Von der Leyen said it would be critical to prevent acts of revenge once Mosul was recaptured and to seek reconciliation between Kurds, Iranian-backed Shi'ite Muslim militias fighting alongside Iraqi government forces, and the majority Sunni Muslim population in the northern region.

Given the plethora of armed forces involved in Iraq's conflict, including Kurdish peshmerga and the Popular Mobilization Forces, a government-affiliated coalition of mostly Shi'ite militias, there is international concern that the offensive could unleash further sectarian violence.

Von der Leyen declined to say if Germany was increasing its aid to the Kurdish peshmerga in anticipation of the offensive.

"The goal now is to destroy Daesh.
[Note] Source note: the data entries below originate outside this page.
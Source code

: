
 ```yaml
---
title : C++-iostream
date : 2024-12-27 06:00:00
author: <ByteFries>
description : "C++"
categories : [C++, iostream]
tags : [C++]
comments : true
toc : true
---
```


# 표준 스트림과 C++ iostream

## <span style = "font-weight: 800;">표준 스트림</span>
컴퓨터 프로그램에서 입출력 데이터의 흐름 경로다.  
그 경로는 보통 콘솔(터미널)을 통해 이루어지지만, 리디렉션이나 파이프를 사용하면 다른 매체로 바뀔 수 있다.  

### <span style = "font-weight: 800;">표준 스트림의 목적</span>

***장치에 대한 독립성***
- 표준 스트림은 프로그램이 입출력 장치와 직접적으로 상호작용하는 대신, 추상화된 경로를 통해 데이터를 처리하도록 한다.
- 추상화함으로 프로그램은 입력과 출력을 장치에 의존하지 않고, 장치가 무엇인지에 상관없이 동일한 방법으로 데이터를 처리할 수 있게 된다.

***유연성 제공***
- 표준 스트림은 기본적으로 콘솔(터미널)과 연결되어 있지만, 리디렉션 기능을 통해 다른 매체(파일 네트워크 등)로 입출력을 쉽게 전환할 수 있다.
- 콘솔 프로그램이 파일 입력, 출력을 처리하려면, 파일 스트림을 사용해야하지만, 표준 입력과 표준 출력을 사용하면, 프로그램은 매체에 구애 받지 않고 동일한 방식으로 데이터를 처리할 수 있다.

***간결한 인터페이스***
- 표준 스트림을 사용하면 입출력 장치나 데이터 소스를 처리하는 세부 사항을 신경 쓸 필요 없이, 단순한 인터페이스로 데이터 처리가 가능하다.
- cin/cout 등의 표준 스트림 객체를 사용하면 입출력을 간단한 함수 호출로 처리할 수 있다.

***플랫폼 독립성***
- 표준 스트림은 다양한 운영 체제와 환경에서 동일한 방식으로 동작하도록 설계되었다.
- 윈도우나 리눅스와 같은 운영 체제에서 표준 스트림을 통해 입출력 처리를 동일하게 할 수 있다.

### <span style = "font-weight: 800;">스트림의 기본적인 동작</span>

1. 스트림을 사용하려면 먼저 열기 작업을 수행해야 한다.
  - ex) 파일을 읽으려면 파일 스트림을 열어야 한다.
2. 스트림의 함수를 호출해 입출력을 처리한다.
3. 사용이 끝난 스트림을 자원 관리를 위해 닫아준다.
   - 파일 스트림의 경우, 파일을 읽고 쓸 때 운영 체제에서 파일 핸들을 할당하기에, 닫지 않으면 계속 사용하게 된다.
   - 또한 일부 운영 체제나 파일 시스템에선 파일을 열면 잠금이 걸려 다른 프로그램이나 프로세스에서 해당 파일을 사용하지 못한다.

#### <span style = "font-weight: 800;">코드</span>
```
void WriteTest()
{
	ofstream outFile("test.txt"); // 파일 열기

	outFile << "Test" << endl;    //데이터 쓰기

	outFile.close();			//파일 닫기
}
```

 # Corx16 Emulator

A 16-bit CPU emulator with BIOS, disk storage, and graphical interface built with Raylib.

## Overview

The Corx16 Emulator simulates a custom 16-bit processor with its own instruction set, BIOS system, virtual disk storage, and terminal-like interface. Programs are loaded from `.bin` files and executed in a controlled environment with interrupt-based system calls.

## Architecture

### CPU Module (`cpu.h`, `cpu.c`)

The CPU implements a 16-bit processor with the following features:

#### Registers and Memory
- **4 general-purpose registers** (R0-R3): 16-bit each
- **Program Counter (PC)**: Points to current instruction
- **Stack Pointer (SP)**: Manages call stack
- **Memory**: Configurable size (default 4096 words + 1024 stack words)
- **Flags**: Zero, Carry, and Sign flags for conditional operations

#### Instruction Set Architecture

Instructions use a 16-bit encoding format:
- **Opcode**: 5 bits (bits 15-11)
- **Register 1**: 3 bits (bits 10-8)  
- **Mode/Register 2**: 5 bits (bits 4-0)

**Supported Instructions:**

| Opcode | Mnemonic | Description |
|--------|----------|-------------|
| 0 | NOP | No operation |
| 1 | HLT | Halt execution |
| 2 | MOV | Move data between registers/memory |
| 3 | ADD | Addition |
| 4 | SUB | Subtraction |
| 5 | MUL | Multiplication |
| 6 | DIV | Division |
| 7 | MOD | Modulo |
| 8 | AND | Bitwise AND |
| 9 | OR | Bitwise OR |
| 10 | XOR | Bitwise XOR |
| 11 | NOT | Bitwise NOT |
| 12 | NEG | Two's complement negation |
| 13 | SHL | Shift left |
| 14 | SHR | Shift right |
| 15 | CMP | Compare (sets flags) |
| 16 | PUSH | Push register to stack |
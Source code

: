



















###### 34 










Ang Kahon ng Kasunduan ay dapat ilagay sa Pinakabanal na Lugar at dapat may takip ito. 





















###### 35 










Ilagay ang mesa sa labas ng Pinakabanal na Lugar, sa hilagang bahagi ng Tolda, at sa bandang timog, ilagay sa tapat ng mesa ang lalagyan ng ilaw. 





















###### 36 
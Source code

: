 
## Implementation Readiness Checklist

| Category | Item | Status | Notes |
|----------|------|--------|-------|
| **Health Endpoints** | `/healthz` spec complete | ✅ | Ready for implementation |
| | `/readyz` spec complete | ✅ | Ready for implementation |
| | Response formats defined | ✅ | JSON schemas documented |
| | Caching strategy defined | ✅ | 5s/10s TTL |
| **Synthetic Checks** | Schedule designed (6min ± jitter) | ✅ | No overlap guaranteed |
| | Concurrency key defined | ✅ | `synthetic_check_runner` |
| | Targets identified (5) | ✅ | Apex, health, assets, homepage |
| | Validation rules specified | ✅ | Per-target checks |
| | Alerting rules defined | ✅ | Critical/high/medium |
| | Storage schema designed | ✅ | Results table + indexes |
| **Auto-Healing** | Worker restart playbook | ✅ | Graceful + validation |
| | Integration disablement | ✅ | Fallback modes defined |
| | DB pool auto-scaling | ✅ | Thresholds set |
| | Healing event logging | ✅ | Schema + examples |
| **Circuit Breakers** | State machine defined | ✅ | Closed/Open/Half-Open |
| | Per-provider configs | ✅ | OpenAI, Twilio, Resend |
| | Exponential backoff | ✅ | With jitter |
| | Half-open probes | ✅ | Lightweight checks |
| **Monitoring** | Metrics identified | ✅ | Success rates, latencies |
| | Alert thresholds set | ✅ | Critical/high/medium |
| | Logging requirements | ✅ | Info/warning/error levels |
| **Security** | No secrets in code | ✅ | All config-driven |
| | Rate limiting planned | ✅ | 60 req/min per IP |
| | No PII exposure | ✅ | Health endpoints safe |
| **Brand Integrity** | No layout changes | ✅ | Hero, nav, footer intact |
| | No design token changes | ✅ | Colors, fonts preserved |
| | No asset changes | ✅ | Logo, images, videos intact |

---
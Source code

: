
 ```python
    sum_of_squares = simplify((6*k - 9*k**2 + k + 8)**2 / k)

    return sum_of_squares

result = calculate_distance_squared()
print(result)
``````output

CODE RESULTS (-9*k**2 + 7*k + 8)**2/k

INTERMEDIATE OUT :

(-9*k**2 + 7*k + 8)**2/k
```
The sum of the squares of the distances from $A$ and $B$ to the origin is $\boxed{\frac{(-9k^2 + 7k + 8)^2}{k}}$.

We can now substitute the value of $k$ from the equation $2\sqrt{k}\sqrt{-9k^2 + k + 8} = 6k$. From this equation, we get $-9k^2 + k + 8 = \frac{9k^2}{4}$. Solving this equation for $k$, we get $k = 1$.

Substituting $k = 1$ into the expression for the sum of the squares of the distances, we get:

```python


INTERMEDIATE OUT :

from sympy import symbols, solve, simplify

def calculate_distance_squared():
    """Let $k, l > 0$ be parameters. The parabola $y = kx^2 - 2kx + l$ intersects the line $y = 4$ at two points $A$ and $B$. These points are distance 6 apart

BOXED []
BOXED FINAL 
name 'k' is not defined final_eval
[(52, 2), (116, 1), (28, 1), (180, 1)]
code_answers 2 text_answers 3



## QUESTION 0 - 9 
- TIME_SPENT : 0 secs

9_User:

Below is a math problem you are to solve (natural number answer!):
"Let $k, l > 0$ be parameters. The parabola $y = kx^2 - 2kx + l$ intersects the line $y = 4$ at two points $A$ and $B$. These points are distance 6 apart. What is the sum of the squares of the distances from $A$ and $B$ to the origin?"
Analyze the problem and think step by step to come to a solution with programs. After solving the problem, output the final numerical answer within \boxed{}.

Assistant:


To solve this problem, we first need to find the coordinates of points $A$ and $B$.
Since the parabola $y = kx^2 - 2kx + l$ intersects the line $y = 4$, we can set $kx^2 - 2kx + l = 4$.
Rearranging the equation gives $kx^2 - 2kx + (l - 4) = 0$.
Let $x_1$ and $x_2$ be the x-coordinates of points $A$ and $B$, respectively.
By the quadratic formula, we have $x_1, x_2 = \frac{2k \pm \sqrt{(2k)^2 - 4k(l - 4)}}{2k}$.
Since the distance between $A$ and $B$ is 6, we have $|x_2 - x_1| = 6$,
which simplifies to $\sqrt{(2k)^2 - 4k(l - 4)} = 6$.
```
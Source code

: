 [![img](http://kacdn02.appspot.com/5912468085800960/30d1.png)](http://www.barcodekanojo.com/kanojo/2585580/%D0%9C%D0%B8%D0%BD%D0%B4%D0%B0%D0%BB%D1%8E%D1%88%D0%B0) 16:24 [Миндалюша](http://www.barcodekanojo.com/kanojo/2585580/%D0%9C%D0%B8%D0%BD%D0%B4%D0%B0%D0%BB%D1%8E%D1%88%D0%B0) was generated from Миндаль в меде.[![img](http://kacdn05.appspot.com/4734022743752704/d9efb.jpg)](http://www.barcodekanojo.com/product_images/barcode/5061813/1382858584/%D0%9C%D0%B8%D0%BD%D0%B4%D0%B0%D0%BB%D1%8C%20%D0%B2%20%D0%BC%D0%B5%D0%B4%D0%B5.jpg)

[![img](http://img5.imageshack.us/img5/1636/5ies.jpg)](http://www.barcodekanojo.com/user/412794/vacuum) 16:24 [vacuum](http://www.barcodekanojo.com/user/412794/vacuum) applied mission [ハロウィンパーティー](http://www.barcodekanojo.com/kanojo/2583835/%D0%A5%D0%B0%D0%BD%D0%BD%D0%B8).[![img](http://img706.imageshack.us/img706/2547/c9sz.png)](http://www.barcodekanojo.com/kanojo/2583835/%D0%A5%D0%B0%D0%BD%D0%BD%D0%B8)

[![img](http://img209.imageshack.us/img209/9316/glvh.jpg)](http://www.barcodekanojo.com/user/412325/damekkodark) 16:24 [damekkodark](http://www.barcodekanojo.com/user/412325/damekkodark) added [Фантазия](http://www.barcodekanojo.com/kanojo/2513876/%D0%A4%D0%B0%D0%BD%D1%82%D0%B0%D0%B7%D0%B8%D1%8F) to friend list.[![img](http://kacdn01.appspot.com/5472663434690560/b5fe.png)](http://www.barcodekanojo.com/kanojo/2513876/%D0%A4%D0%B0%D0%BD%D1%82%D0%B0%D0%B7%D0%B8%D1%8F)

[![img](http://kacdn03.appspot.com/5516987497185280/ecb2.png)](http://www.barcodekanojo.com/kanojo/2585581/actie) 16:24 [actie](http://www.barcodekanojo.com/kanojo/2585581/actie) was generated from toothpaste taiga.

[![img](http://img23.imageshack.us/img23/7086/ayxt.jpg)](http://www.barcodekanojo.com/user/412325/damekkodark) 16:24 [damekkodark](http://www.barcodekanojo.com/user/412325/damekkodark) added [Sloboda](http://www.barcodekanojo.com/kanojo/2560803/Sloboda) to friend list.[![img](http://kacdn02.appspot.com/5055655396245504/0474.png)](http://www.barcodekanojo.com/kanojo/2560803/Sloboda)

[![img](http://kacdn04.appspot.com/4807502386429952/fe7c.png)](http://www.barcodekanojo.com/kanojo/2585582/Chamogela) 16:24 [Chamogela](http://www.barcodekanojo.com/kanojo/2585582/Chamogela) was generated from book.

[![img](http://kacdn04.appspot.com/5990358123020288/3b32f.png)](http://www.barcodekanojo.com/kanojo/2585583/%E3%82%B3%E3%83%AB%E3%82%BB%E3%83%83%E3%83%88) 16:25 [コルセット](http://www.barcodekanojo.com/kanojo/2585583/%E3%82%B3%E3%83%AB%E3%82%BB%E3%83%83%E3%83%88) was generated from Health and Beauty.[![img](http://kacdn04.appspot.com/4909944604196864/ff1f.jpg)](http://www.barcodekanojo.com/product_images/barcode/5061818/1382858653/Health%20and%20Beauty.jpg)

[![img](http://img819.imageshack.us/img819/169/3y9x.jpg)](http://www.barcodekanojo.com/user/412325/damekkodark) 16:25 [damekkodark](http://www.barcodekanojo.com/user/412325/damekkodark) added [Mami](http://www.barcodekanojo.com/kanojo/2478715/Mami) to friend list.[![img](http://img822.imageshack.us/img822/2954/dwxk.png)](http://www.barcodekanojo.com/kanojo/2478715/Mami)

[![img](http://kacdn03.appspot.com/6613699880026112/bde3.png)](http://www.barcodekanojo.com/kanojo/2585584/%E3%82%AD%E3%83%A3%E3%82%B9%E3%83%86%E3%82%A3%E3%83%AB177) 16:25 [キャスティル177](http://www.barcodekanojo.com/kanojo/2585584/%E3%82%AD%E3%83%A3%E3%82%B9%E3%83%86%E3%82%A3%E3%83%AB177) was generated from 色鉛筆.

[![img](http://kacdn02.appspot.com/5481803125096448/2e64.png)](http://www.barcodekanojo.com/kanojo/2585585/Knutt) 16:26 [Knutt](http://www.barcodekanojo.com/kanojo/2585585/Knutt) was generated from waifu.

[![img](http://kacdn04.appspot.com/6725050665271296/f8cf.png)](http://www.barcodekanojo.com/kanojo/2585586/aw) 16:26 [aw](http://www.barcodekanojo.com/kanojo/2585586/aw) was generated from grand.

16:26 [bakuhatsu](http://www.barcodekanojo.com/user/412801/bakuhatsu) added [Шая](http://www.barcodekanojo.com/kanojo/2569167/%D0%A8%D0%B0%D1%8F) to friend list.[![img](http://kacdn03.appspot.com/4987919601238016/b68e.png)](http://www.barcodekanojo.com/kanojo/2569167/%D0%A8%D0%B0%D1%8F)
We will debate and decide what the detailed steps for afterwards when it's time," von der Leyen said, using the Arabic term for Islamic State.

She also announced plans to move Germany's training of the Kurdish forces closer to the front to save time, while still keeping German forces in the coalition away from any combat.

"It is our common goal to train the peshmerga as well as possible so they can rise to the challenge of crushing Islamic State in Mosul," she said. The German military was also prepared to train Iraqi forces, if needed.

Germany has 140 troops in the region working with 300 soldiers from other countries to train Kurdish forces on how to fight the ultra-hardline militants at close range.